The consultants concluded that the individualized education program process is flawed. The process places too much responsibility and authority on psychologists to assess conditions and prescribe services at the expense of family and other appropriate agency involvement. Prescribed interventions are based on broad categories of disabilities rather than tailored to individual student needs.

The consultants found that the Felix-related costs and services continue to be inconsistently reported. The education department combines Felix-related administrative and service costs with other special education costs. The health department combines costs for compliance with the costs of delivery of services. The health department also combines costs for new and experimental services such as Multisystemic Therapy with the costs for traditional mental health services. As a result it is impossible to examine the budgets and determine the cost of core and essential services versus the costs of new, experimental, and non-essential services.

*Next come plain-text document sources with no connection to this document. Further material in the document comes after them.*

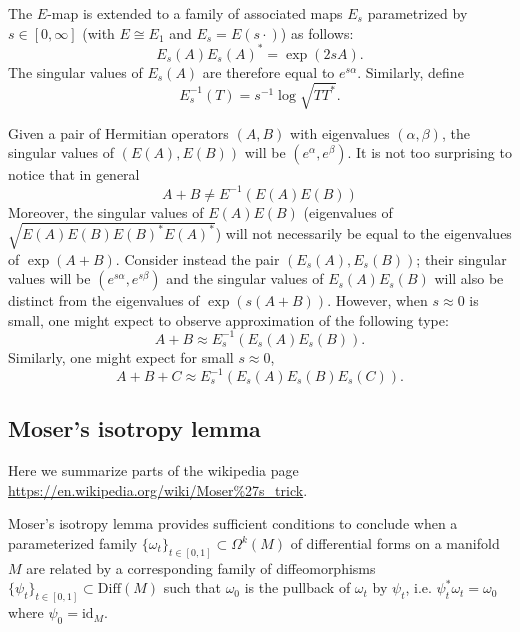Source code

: \documentclass[notitlepage]{article}
\begin{document}
The $E$-map is extended to a family of associated maps $E_s$ parametrized by $s \in [0, \infty]$ (with $E \cong E_1$ and $E_s = E(s \cdot)$) as follows:
\begin{equation}
    E_s(A) E_s(A)^{*} = \exp(2sA).
\end{equation}
The singular values of $E_s(A)$ are therefore equal to $e^{s \alpha}$.
Similarly, define
\begin{equation}
    E_s^{-1}(T) = s^{-1}\log\sqrt{TT^{*}}.
\end{equation}


Given a pair of Hermitian operators $(A,B)$ with eigenvalues $(\alpha, \beta)$, the singular values of $(E(A), E(B))$ will be $(e^{\alpha}, e^{\beta})$.
It is not too surprising to notice that in general
\begin{equation}
    A+B \neq E^{-1}(E(A)E(B))
\end{equation}
Moreover, the singular values of $E(A)E(B)$ (eigenvalues of $\sqrt{E(A)E(B)E(B)^{*}E(A)^{*}}$) will not necessarily be equal to the eigenvalues of $\exp(A+B)$.
Consider instead the pair $(E_s(A), E_s(B))$; their singular values will be $(e^{s\alpha}, e^{s\beta})$ and the singular values of $E_s(A)E_s(B)$ will also be distinct from the eigenvalues of $\exp(s(A+B))$.
However, when $s \approx 0$ is small, one might expect to observe approximation of the following type:
\begin{equation}
    A+B \approx E_s^{-1}(E_s(A)E_s(B)).
\end{equation}
Similarly, one might expect for small $s \approx 0$,
\begin{equation}
    A+B+C \approx E_s^{-1}(E_s(A)E_s(B)E_s(C)).
\end{equation}

\subsection{Moser's isotropy lemma}

Here we summarize parts of the wikipedia page \url{https://en.wikipedia.org/wiki/Moser%27s_trick}.

Moser's isotropy lemma provides sufficient conditions to conclude when a parameterized family $\{\omega_t\}_{t\in[0,1]} \subset \Omega^{k}(M)$ of differential forms on a manifold $M$ are related by a corresponding family of diffeomorphisms $\{\psi_t\}_{t\in[0,1]} \subset \mathrm{Diff}(M)$ such that $\omega_0$ is the pullback of $\omega_t$ by $\psi_t$, i.e. $\psi_t^{*}\omega_t = \omega_0$ where $\psi_0 = \mathrm{id}_M$.
\end{document}
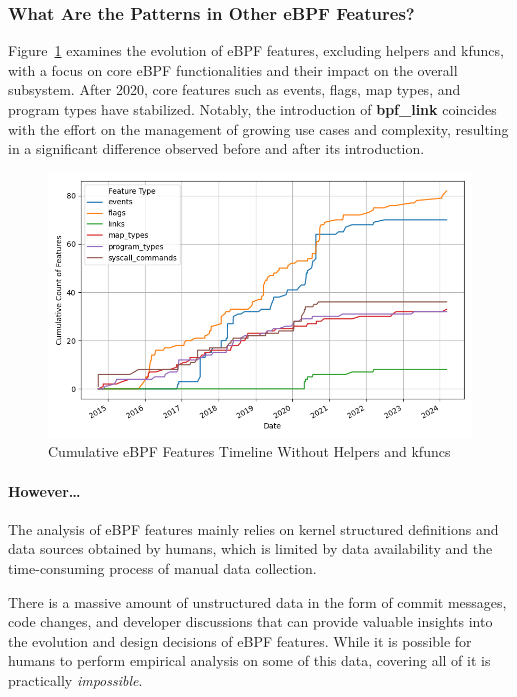 \subsubsection{What Are the Patterns in Other eBPF Features?}

Figure~\ref{fig:cumulative_without_helper_timeline} examines the evolution of eBPF features, excluding helpers and kfuncs, with a focus on core eBPF functionalities and their impact on the overall subsystem. After 2020, core features such as events, flags, map types, and program types have stabilized. Notably, the introduction of \textbf{bpf\_link} coincides with the effort on the management of growing use cases and complexity, resulting in a significant difference observed before and after its introduction.


\begin{figure}[ht]
    \centering
    \includegraphics[width=\linewidth]{feature-analysis/cumulative_bpf_features_timeline_no_helper_kfunc.png}
    \caption{Cumulative eBPF Features Timeline Without Helpers and kfuncs}
    \label{fig:cumulative_without_helper_timeline}
\end{figure}

\paragraph{However\ldots}

The analysis of eBPF features mainly relies on kernel structured definitions and data sources obtained by humans, which is limited by data availability and the time-consuming process of manual data collection.

There is a massive amount of unstructured data in the form of commit messages, code changes, and developer discussions that can provide valuable insights into the evolution and design decisions of eBPF features. While it is possible for humans to perform empirical analysis on some of this data, covering all of it is practically \emph{impossible}.

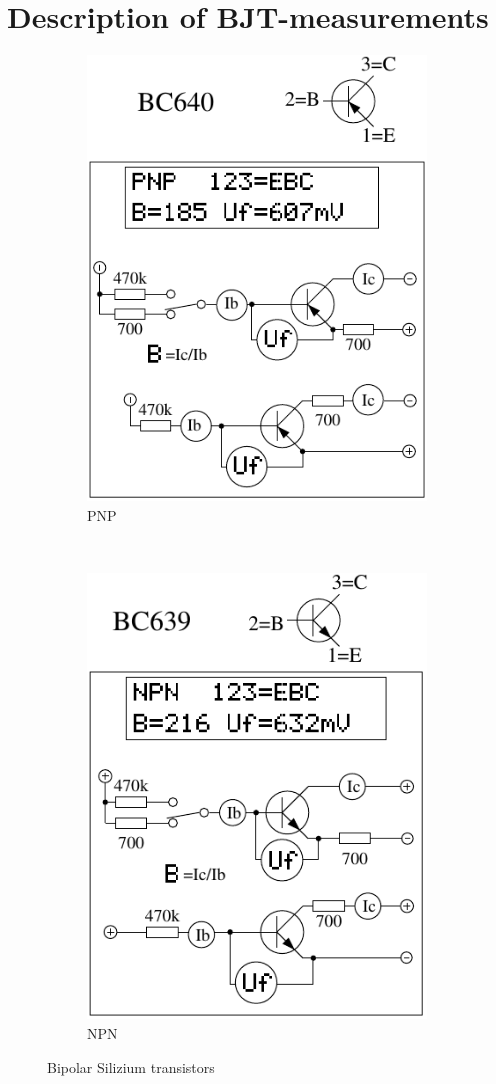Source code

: \chapter{Description of BJT-measurements}
\label{sec:BJTmeasurements}

\begin{figure}[H]
  \begin{subfigure}[b]{9cm}
    \centering
    \includegraphics[width=9cm]{../FIG/BJT_BC640.pdf}
    \caption{PNP}
    \label{fig:BJT-PNP}
  \end{subfigure}
  ~
  \begin{subfigure}[b]{9cm}
    \centering
    \includegraphics[width=9cm]{../FIG/BJT_BC639.pdf}
    \caption{NPN}
    \label{fig:BJT-NPN}
  \end{subfigure}
  \caption{Bipolar Silizium transistors}
\end{figure}



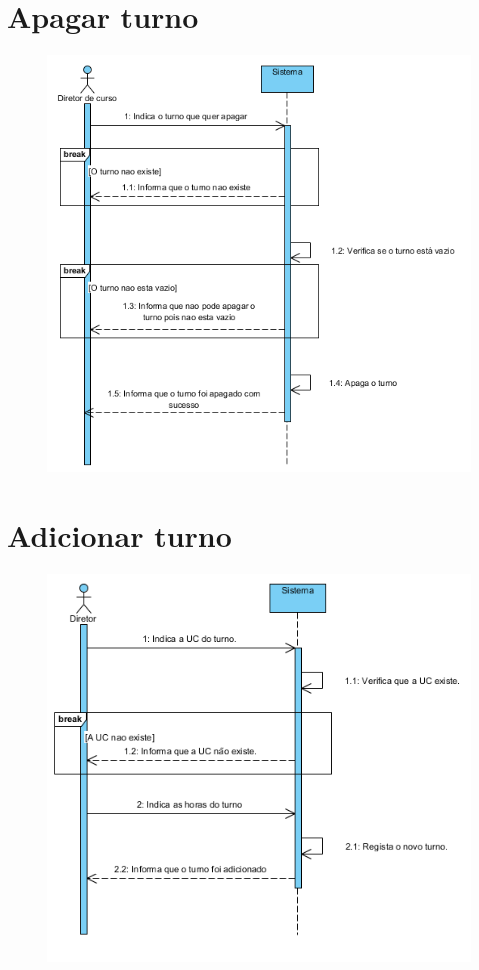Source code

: \documentclass[12pt,a4paper]{report}
\begin{document}
\begin{appendices}
\section{Apagar turno}
\begin{figure}[H]
	\centering 
	\includegraphics[width=\textwidth]{modelacao/use_case_diagram/apagarturno.png}  
\end{figure}

\section{Adicionar turno}
\begin{figure}[H]
	\centering 
	\includegraphics[width=\textwidth]{modelacao/use_case_diagram/adicionarturno.png}  
\end{figure}


\end{appendices}
\end{document}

Finally, the consultants also found inconsistent coordination continues between the Department of Education and the Department of Health. The departments also lack the "seamless" management information system required by the consent decree. And neither department was able to quickly and correctly locate, retrieve, and deliver files for review. Personnel problems and the inability to obtain and retain necessary qualified personnel to provide and sustain Felix-related services also persist.

Recommendations and Response

The Center recommends that the Legislature consider establishing (1) a working definition for special education eligibility and (2) a credible and independent evaluation entity to evaluate services, programs, and alternatives such as the use of service vouchers to provide services to Felix class children. The consultants further recommend that the departments collaborate with the University of Hawaii to effectively address the personnel needs required to provide services to the Felix class, and that the departments develop mechanisms to ensure coordination at the agency and individual case level.

A unified response for the Departments of the Attorney General, Education and Health contends that a potentially useful document is flawed because the consultants and the Office of the Auditor are not sufficiently qualified in the areas of education, the Individuals With Disabilities Act, Felix class youths, and best practices in children's mental health. As a result the departments claim that the report contains "many consecutive mistakes." The response concludes that the consultant's recommendations would amount to an effort to restrict the State's ability to comply with the consent decree's obligations and could result in further contempt of court issues being raised.

The consultants' rebuttal is included in the report.